IRATI / stack

RINA implementation for OS/Linux
http://irati.github.io/stack
73 stars 39 forks source link

Lock-up in pidm.c #1364

Open fdgonthier opened 2 years ago

fdgonthier commented 2 years ago

This looks very similar to the problem I observed with CIDM. I'll send the patch about this as soon as I can.
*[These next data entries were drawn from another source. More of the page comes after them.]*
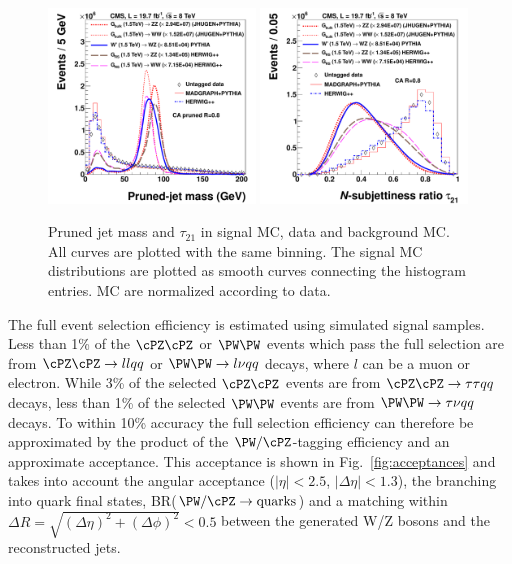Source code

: \begin{figure}[htb]
\begin{center}
\includegraphics[width=0.49\textwidth]{figs/signal-acc-eff/signal-data-qcd-jetmass.pdf}
\includegraphics[width=0.49\textwidth]{figs/signal-acc-eff/signal-data-qcd-Jet-Tau21.pdf}
\end{center}
\caption{Pruned jet mass and $\tau_{21}$ in signal MC, data and background MC.
All curves are plotted with the same binning.
The signal MC distributions are plotted as smooth curves connecting the histogram entries. MC are normalized according to data.
}
\label{fig:taggingvariables}
\end{figure}


The full event selection efficiency is estimated using simulated
signal samples.
Less than 1\% of the $\cPZ\cPZ$ or $\PW\PW$ events which pass the full
selection are from $\cPZ\cPZ \to ll qq$ or $\PW\PW \to l\nu qq$
decays, where $l$ can be a muon or electron.  While 3\% of the
selected $\cPZ\cPZ$ events are from $\cPZ\cPZ \to \tau\tau qq$ decays,
less than 1\% of the selected $\PW\PW$ events are from $\PW\PW \to
\tau\nu qq$ decays.
To within 10\% accuracy the full selection efficiency can
therefore be
approximated by the product of the $\PW/\cPZ$-tagging efficiency
and an approximate acceptance.
This acceptance is shown in Fig.~\ref{fig:acceptances} and
takes into account the angular acceptance
($|\eta| < 2.5$, $|\Delta\eta|<1.3$),
the branching into quark final states,
BR($\PW/\cPZ \to \text{quarks}$) and a matching within
$\Delta R = \sqrt{(\Delta \eta)^2 + (\Delta\phi)^2} <0.5$
between the generated W/Z bosons and the reconstructed jets.


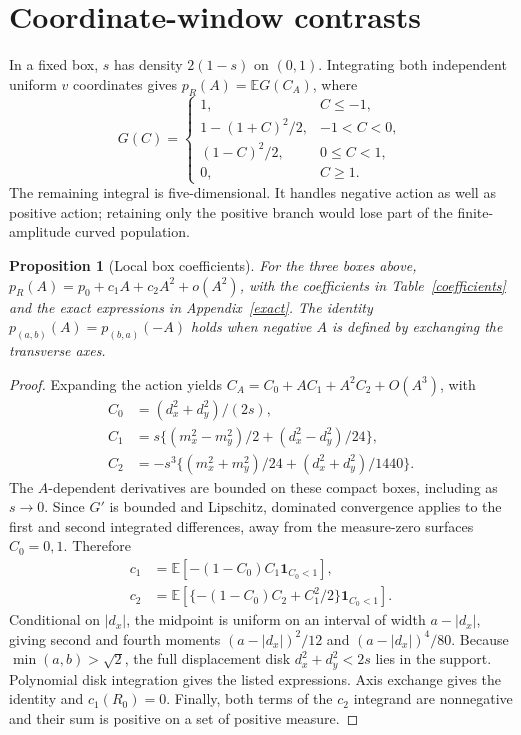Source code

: \documentclass[11pt,a4paper]{article}
\newcommand{\E}{\mathbb E}
\newcommand{\ind}{\mathbf 1}
\newtheorem{proposition}{Proposition}
\begin{document}
\section{Coordinate-window contrasts}
In a fixed box, $s$ has density $2(1-s)$ on $(0,1)$. Integrating both independent
uniform $v$ coordinates gives $p_R(A)=\E G(C_A)$, where
\begin{equation}
G(C)=\begin{cases}
1,&C\leq-1,\\
1-(1+C)^2/2,&-1<C<0,\\
(1-C)^2/2,&0\leq C<1,\\
0,&C\geq1.
\end{cases} \label{survival}
\end{equation}
The remaining integral is five-dimensional. It handles negative action as
well as positive action; retaining only the positive branch would lose part
of the finite-amplitude curved population.

\begin{proposition}[Local box coefficients]
For the three boxes above,
$p_R(A)=p_0+c_1A+c_2A^2+o(A^2)$, with the coefficients in
Table~\ref{coefficients} and the exact expressions in Appendix~\ref{exact}.
The identity $p_{(a,b)}(A)=p_{(b,a)}(-A)$ holds when negative $A$ is defined
by exchanging the transverse axes.
\end{proposition}
\begin{proof}
Expanding the action yields $C_A=C_0+AC_1+A^2C_2+O(A^3)$, with
\begin{align}
 C_0&=(d_x^2+d_y^2)/(2s),\nonumber\\
 C_1&=s\{(m_x^2-m_y^2)/2+(d_x^2-d_y^2)/24\},\nonumber\\
 C_2&=-s^3\{(m_x^2+m_y^2)/24+(d_x^2+d_y^2)/1440\}. \label{expansion}
\end{align}
The $A$-dependent derivatives are bounded on these compact boxes, including
as $s\to0$. Since $G'$ is bounded and Lipschitz, dominated convergence applies
to the first and second integrated differences, away from the measure-zero
surfaces $C_0=0,1$. Therefore
\begin{align}
 c_1&=\E[-(1-C_0)C_1\ind_{C_0<1}],\nonumber\\
 c_2&=\E[\{-(1-C_0)C_2+C_1^2/2\}\ind_{C_0<1}]. \label{coeffintegrals}
\end{align}
Conditional on $|d_x|$, the midpoint is uniform on an interval of width
$a-|d_x|$, giving second and fourth moments $(a-|d_x|)^2/12$ and
$(a-|d_x|)^4/80$. Because $\min(a,b)>\sqrt2$, the full displacement disk
$d_x^2+d_y^2<2s$ lies in the support. Polynomial disk integration gives the
listed expressions. Axis exchange gives the identity and $c_1(R_0)=0$.
Finally, both terms of the $c_2$ integrand are nonnegative and their sum is
positive on a set of positive measure.
\end{proof}
\end{document}
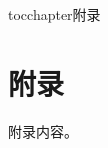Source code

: 
\newenvironment{theappendix}{\wuhao\song}

\addcontentsline{toc}{chapter}{附录}%
\chapter*{\centering\xiaosan\hei\bfseries 附\quad 录}

\begin{theappendix}

附录内容。

\end{theappendix}

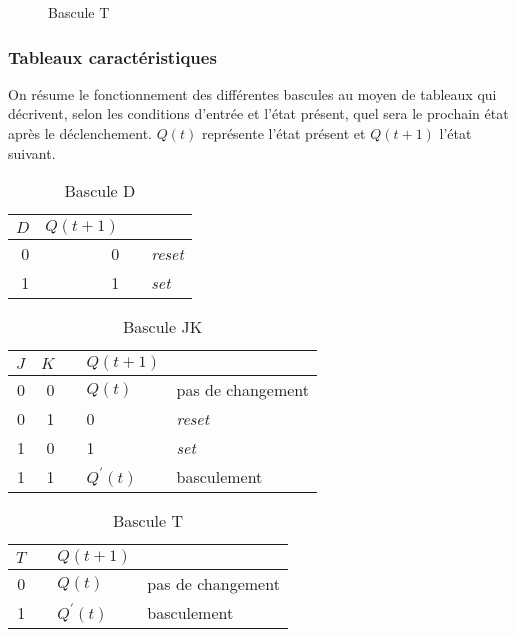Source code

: \documentclass[11pt]{article}
\begin{document}
\begin{figure}[htbp]
\centering

\caption{\label{fig:org944edc8}Bascule T}
\end{figure}

\subsubsection{Tableaux caractéristiques}
\label{sec:org7bfe516}

On résume le fonctionnement des différentes bascules au moyen de
tableaux qui décrivent, selon les conditions d'entrée et l'état
présent, quel sera le prochain état après le déclenchement. \(Q(t)\)
représente l'état présent et \(Q(t+1)\) l'état suivant.

\begin{table}[htbp]
\caption{\label{tab:org0061a4b}Bascule D}
\centering
\begin{tabular}{rrll}
\(D\) & \(Q(t+1)\) &  & \\
\hline
0 & 0 &  & \emph{reset}\\
1 & 1 &  & \emph{set}\\
\end{tabular}
\end{table}

\begin{table}[htbp]
\caption{\label{tab:org973196b}Bascule JK}
\centering
\begin{tabular}{rrlll}
\(J\) & \(K\) &  & \(Q(t+1)\) & \\
\hline
0 & 0 &  & \(Q(t)\) & pas de changement\\
0 & 1 &  & 0 & \emph{reset}\\
1 & 0 &  & 1 & \emph{set}\\
1 & 1 &  & \(Q^\prime(t)\) & basculement\\
\end{tabular}
\end{table}

\begin{table}[htbp]
\caption{\label{tab:org46ab883}Bascule T}
\centering
\begin{tabular}{rlll}
\(T\) &  & \(Q(t+1)\) & \\
\hline
0 &  & \(Q(t)\) & pas de changement\\
1 &  & \(Q^\prime(t)\) & basculement\\
\end{tabular}
\end{table}
\end{document}
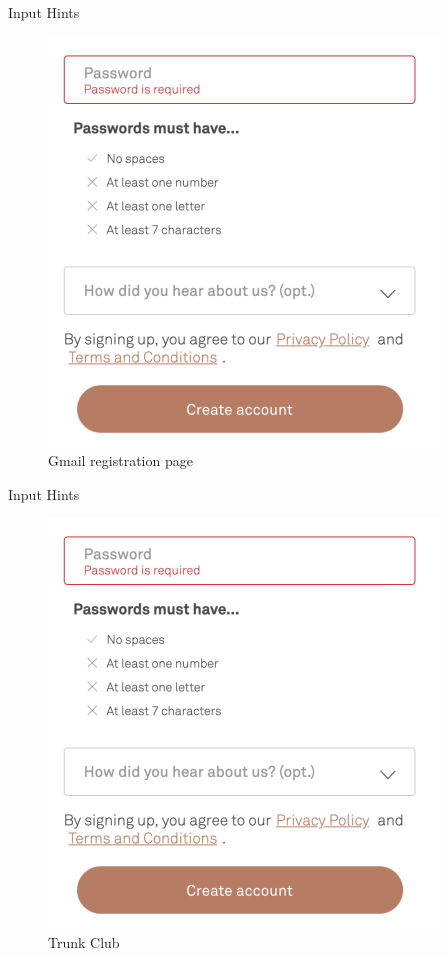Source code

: \documentclass{beamer}
\begin{document}
\begin{frame}[t]{Input Hints}
	\begin{figure}[h]
		\centering
		\includegraphics[scale=0.6]{images/lec08-pic44.png}
		\caption{Gmail registration page}
	\end{figure}
\end{frame}

\begin{frame}[t]{Input Hints}
	\begin{figure}[h]
		\centering
		\includegraphics[scale=0.6]{images/lec08-pic45.png}
		\caption{Trunk Club}
	\end{figure}
\end{frame}
\end{document}
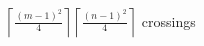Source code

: \documentclass[preview]{standalone}
\begin{document}
\begin{center}
$\left\lceil\frac{(m-1)^2}{4}\right\rceil \left\lceil\frac{(n-1)^2}{4}\right\rceil$ crossings
\end{center}
\end{document}
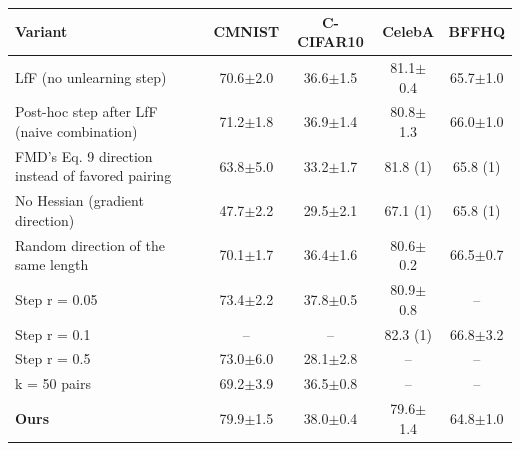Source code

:\begin{tabular}{lcccc}
\toprule
Variant & CMNIST & C-CIFAR10 & CelebA & BFFHQ \\
\midrule
LfF (no unlearning step) & 70.6{\scriptsize$\pm$2.0} & 36.6{\scriptsize$\pm$1.5} & 81.1{\scriptsize$\pm$0.4} & 65.7{\scriptsize$\pm$1.0} \\
Post-hoc step after LfF (naive combination) & 71.2{\scriptsize$\pm$1.8} & 36.9{\scriptsize$\pm$1.4} & 80.8{\scriptsize$\pm$1.3} & 66.0{\scriptsize$\pm$1.0} \\
FMD's Eq. 9 direction instead of favored pairing & 63.8{\scriptsize$\pm$5.0} & 33.2{\scriptsize$\pm$1.7} & 81.8 (1) & 65.8 (1) \\
No Hessian (gradient direction) & 47.7{\scriptsize$\pm$2.2} & 29.5{\scriptsize$\pm$2.1} & 67.1 (1) & 65.8 (1) \\
Random direction of the same length & 70.1{\scriptsize$\pm$1.7} & 36.4{\scriptsize$\pm$1.6} & 80.6{\scriptsize$\pm$0.2} & 66.5{\scriptsize$\pm$0.7} \\
Step r = 0.05 & 73.4{\scriptsize$\pm$2.2} & 37.8{\scriptsize$\pm$0.5} & 80.9{\scriptsize$\pm$0.8} & – \\
Step r = 0.1 & – & – & 82.3 (1) & 66.8{\scriptsize$\pm$3.2} \\
Step r = 0.5 & 73.0{\scriptsize$\pm$6.0} & 28.1{\scriptsize$\pm$2.8} & – & – \\
k = 50 pairs & 69.2{\scriptsize$\pm$3.9} & 36.5{\scriptsize$\pm$0.8} & – & – \\
\textbf{Ours} & 79.9{\scriptsize$\pm$1.5} & 38.0{\scriptsize$\pm$0.4} & 79.6{\scriptsize$\pm$1.4} & 64.8{\scriptsize$\pm$1.0} \\
\bottomrule
\end{tabular}
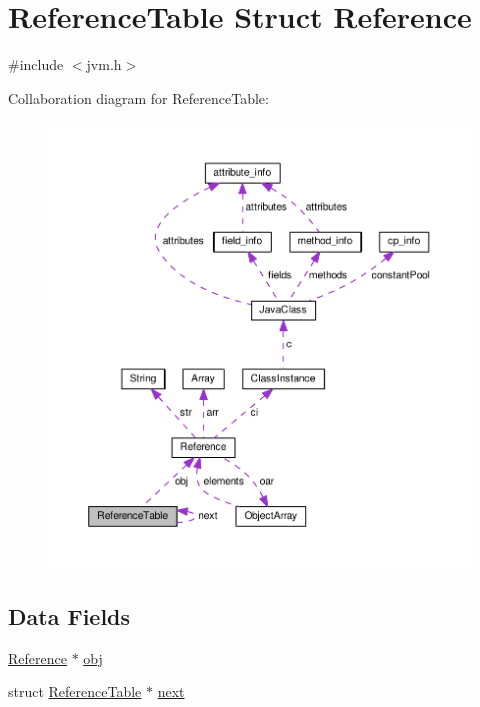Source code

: \hypertarget{structReferenceTable}{}\section{Reference\+Table Struct Reference}
\label{structReferenceTable}


{\ttfamily \#include $<$jvm.\+h$>$}



Collaboration diagram for Reference\+Table\+:\nopagebreak
\begin{figure}[H]
\begin{center}
\leavevmode
\includegraphics[width=350pt]{structReferenceTable__coll__graph}
\end{center}
\end{figure}
\subsection*{Data Fields}
\begin{DoxyCompactItemize}
\item 
\hyperlink{structReference}{Reference} $\ast$ \hyperlink{structReferenceTable_a7730da3973b57f3c86c6007b9a90e7f8}{obj}
\item 
struct \hyperlink{structReferenceTable}{Reference\+Table} $\ast$ \hyperlink{structReferenceTable_aa640983e7b43b0062fad4ca7c4b16dd4}{next}
\end{DoxyCompactItemize}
[3437663.796621] CPU: 27 PID: 9370 Comm: ipcm-io-thread Tainted: G           OEL   4.15.0-161-generic #169-Ubuntu
[3437663.796621] Hardware name: Dell Inc. PowerEdge R740xd/0YNX56, BIOS 2.12.2 07/09/2021
[3437663.796629] RIP: 0010:pidm_allocated+0x2c/0x60 [rina_irati_core]
[3437663.796630] RSP: 0018:ffffa53c8e2f7da8 EFLAGS: 00000202 ORIG_RAX: ffffffffffffff11
[3437663.796631] RAX: ffff8aacbc944060 RBX: 0000000000000106 RCX: 0000000000000381
[3437663.796631] RDX: ffff8aacbc944f20 RSI: 0000000000000106 RDI: ffff8a949a0b2840
[3437663.796632] RBP: ffffa53c8e2f7dc0 R08: 0000000000000000 R09: 0000000000000000
[3437663.796632] R10: 0000000000000000 R11: 0000000000000000 R12: ffff8a949a0b2840
[3437663.796632] R13: 0000000000000001 R14: 0000000000000001 R15: ffff8aacd18c6c60
[3437663.796633] FS:  00007fe620d1c700(0000) GS:ffff8aacdf340000(0000) knlGS:0000000000000000
[3437663.796634] CS:  0010 DS: 0000 ES: 0000 CR0: 0000000080050033
[3437663.796634] CR2: 00007fe61c2821f8 CR3: 0000002f38318002 CR4: 00000000007606e0
[3437663.796635] DR0: 0000000000000000 DR1: 0000000000000000 DR2: 0000000000000000
[3437663.796635] DR3: 0000000000000000 DR6: 00000000fffe0ff0 DR7: 0000000000000400
[3437663.796635] PKRU: 55555554
[3437663.796636] Call Trace:
[3437663.796643]  ? pidm_allocate+0x35/0x100 [rina_irati_core]
[3437663.796649]  kfa_port_id_reserve+0x27/0xb0 [rina_irati_core]
[3437663.796656]  notify_ipcp_allocate_flow_request+0x7a/0x280 [rina_irati_core]
[3437663.796664]  ? deserialize_irati_msg+0x334/0x8f0 [rina_irati_core]
[3437663.796671]  ctrldev_write+0xfe/0x230 [rina_irati_core]
[3437663.796673]  __vfs_write+0x1b/0x40
[3437663.796673]  vfs_write+0xb1/0x1a0
[3437663.796674]  SyS_write+0x5c/0xe0
[3437663.796676]  do_syscall_64+0x73/0x130
[3437663.796677]  entry_SYSCALL_64_after_hwframe+0x41/0xa6
fdgonthier commented 2 years ago

This loop is going to run forever if all the ports happen to be allocated. It seems to be unlikely to happen but I swear it happening to us right now. None of the ports allocated ever end up being used in a successful flow so I presume that's why we do not run out of memory before running out of ports.

image

The bug is double. Something does not free up ports, and the kernel module do not react properly to running out of ports.